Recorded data
★ ★ ★ ★
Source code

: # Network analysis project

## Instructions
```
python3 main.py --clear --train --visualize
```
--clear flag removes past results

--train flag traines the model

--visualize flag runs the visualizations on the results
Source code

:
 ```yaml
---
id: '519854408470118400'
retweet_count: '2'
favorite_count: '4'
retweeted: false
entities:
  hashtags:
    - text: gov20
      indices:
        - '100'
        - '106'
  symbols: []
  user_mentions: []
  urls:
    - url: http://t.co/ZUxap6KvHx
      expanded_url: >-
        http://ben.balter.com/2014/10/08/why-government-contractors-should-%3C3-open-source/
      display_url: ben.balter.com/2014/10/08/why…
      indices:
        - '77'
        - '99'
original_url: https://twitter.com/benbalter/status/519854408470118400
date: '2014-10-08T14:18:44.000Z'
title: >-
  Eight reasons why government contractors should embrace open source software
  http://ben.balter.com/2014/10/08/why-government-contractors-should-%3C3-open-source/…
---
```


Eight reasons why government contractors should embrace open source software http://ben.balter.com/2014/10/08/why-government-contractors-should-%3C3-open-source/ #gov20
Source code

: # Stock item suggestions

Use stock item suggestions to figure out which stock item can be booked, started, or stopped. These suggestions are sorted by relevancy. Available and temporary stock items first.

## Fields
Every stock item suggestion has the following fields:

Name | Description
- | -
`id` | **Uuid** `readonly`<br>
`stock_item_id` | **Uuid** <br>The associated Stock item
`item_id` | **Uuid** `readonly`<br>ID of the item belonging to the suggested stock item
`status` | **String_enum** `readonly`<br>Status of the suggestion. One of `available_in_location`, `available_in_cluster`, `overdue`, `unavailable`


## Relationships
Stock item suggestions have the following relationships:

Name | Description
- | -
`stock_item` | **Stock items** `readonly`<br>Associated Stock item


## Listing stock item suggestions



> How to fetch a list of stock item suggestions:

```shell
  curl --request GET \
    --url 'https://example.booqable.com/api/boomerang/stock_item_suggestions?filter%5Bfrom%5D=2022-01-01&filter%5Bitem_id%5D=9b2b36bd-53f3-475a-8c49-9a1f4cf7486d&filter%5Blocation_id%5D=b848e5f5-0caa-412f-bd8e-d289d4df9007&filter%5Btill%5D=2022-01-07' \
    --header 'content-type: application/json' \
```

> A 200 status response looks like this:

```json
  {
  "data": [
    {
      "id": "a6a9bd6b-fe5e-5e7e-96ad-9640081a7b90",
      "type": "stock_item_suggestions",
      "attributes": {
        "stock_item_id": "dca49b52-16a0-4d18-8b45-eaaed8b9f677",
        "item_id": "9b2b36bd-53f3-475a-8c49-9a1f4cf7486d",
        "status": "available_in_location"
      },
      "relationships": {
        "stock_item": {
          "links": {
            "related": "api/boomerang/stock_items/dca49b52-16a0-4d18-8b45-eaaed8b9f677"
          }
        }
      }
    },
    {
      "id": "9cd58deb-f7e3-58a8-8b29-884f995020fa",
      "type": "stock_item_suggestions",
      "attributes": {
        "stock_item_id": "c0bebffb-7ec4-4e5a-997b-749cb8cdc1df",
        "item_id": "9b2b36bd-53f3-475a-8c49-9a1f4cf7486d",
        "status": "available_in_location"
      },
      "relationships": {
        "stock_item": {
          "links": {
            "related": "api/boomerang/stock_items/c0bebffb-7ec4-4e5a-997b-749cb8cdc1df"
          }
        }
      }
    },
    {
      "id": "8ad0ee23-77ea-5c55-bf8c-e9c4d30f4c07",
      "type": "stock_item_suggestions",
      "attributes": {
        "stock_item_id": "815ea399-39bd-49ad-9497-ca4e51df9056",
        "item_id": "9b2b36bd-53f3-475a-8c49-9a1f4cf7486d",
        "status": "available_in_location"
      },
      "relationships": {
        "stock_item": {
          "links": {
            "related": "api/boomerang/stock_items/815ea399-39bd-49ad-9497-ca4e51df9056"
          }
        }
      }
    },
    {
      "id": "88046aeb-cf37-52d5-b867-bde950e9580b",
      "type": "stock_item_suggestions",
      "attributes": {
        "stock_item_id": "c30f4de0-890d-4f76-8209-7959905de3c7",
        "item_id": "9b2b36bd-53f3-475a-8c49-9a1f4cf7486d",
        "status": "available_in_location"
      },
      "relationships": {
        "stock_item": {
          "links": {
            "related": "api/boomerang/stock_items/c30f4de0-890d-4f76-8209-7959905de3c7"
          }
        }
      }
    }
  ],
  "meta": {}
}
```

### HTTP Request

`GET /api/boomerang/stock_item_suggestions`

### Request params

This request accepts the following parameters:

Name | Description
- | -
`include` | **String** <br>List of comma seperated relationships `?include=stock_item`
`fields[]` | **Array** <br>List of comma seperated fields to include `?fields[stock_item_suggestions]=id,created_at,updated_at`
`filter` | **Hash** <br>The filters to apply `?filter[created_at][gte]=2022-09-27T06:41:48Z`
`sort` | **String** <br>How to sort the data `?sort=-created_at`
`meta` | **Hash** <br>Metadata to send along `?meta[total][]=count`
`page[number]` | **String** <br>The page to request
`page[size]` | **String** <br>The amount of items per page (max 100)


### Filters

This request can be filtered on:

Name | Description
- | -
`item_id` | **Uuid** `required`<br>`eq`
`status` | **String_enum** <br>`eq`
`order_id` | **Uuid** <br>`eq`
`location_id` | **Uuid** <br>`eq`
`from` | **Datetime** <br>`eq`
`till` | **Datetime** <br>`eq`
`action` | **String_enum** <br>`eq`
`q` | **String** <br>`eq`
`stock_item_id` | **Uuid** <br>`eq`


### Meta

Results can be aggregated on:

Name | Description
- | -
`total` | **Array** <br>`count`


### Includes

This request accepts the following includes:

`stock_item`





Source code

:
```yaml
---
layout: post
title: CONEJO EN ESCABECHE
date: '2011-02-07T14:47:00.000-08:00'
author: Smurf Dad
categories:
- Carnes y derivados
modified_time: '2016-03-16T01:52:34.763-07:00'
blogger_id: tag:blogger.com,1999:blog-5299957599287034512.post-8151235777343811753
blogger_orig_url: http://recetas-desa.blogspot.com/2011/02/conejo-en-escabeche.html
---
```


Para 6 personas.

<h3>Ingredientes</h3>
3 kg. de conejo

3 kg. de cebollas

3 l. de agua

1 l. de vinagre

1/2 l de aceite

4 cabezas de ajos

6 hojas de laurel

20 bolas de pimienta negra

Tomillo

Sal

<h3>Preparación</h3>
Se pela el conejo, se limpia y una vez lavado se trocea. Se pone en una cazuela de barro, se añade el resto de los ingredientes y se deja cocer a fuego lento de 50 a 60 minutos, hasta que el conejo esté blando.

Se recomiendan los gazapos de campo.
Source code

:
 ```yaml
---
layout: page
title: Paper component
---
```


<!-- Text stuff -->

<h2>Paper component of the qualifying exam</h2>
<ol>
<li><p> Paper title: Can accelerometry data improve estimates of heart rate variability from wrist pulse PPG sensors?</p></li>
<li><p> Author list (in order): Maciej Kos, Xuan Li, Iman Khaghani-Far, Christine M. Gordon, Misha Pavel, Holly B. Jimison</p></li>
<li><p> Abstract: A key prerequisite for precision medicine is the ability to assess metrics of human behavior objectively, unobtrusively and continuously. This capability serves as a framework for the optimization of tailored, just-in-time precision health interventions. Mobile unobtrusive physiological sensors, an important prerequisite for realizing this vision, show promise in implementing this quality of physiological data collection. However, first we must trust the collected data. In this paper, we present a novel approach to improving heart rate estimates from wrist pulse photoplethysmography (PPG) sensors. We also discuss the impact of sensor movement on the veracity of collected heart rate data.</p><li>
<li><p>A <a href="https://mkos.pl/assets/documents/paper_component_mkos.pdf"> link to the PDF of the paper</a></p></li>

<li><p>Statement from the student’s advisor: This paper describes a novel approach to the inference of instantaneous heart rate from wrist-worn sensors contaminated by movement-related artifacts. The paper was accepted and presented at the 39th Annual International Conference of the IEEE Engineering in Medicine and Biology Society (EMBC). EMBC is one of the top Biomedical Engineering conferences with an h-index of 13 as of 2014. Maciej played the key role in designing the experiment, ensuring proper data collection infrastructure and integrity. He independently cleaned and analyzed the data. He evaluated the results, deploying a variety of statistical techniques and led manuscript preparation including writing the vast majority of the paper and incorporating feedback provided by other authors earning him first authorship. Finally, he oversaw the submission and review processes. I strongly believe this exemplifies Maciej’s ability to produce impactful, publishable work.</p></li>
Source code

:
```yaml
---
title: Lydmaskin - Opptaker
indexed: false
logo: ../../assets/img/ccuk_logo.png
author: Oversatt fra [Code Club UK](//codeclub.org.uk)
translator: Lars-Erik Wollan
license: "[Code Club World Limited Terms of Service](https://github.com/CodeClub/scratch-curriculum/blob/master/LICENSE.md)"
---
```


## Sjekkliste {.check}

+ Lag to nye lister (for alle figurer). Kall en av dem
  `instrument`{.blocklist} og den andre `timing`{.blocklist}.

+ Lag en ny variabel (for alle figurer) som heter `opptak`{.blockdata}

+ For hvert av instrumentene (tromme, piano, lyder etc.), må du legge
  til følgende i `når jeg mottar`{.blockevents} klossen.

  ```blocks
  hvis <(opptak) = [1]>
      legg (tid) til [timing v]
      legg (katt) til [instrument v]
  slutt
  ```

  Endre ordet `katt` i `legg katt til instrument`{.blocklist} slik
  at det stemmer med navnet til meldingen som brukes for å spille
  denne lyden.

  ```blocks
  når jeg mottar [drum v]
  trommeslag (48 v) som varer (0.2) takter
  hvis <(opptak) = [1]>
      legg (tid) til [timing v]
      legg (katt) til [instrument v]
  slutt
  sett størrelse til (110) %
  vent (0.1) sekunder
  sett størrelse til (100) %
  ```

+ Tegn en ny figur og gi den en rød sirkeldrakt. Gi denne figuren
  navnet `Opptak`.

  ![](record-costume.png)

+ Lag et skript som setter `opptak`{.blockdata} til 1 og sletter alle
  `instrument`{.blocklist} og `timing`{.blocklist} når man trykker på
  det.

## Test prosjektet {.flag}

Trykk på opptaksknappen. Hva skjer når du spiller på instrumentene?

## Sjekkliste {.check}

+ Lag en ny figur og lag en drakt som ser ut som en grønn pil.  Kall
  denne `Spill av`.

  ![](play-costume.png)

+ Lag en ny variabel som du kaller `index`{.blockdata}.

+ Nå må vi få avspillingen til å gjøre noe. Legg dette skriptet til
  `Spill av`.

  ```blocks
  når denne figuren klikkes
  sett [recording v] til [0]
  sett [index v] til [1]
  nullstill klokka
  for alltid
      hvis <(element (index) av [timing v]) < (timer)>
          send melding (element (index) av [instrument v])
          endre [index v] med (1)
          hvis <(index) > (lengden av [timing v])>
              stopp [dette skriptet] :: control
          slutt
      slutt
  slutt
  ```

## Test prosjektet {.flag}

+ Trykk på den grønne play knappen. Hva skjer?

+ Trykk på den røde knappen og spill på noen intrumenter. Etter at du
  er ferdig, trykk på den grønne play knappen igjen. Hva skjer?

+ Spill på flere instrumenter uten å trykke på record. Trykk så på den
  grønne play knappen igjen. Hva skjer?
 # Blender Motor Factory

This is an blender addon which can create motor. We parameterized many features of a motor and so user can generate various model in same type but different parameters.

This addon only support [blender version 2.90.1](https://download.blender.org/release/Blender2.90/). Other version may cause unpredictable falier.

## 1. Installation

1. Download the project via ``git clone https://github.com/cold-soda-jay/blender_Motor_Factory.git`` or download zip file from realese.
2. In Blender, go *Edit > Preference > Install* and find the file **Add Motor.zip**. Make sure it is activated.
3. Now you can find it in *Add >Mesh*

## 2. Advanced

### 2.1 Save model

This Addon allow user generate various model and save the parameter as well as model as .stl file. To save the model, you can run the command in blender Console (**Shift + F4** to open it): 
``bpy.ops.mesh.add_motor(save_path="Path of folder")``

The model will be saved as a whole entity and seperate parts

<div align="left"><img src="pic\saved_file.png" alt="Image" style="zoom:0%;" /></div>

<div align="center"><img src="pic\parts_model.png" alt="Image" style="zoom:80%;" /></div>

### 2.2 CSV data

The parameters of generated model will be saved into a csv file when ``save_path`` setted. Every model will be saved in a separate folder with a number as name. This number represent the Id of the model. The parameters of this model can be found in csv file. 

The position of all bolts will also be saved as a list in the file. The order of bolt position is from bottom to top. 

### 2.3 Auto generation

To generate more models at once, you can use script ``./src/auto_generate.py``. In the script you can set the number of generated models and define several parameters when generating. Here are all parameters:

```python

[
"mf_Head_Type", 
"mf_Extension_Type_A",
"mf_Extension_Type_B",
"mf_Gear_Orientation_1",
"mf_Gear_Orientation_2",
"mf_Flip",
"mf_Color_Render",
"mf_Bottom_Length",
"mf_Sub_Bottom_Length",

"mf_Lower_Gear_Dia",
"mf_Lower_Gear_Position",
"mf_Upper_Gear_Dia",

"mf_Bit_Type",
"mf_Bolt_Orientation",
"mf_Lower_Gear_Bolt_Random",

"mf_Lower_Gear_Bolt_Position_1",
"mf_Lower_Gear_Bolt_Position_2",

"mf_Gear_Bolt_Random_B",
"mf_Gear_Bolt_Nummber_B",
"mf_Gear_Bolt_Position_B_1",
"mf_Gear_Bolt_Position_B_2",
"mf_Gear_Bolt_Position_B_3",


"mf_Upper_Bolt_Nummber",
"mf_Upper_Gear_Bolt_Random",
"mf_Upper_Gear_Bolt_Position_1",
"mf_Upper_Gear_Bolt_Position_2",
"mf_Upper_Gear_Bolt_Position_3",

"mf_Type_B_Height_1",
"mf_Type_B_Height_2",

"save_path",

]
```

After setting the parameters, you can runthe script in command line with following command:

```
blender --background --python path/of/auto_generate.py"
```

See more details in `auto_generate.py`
★ ★ ★ ★
PROBLEM TO WORK ON — When a line in the data contains "størrelse", return it as written.

EXERCISE ANSWER —
  sett størrelse til (110) %
  sett størrelse til (100) %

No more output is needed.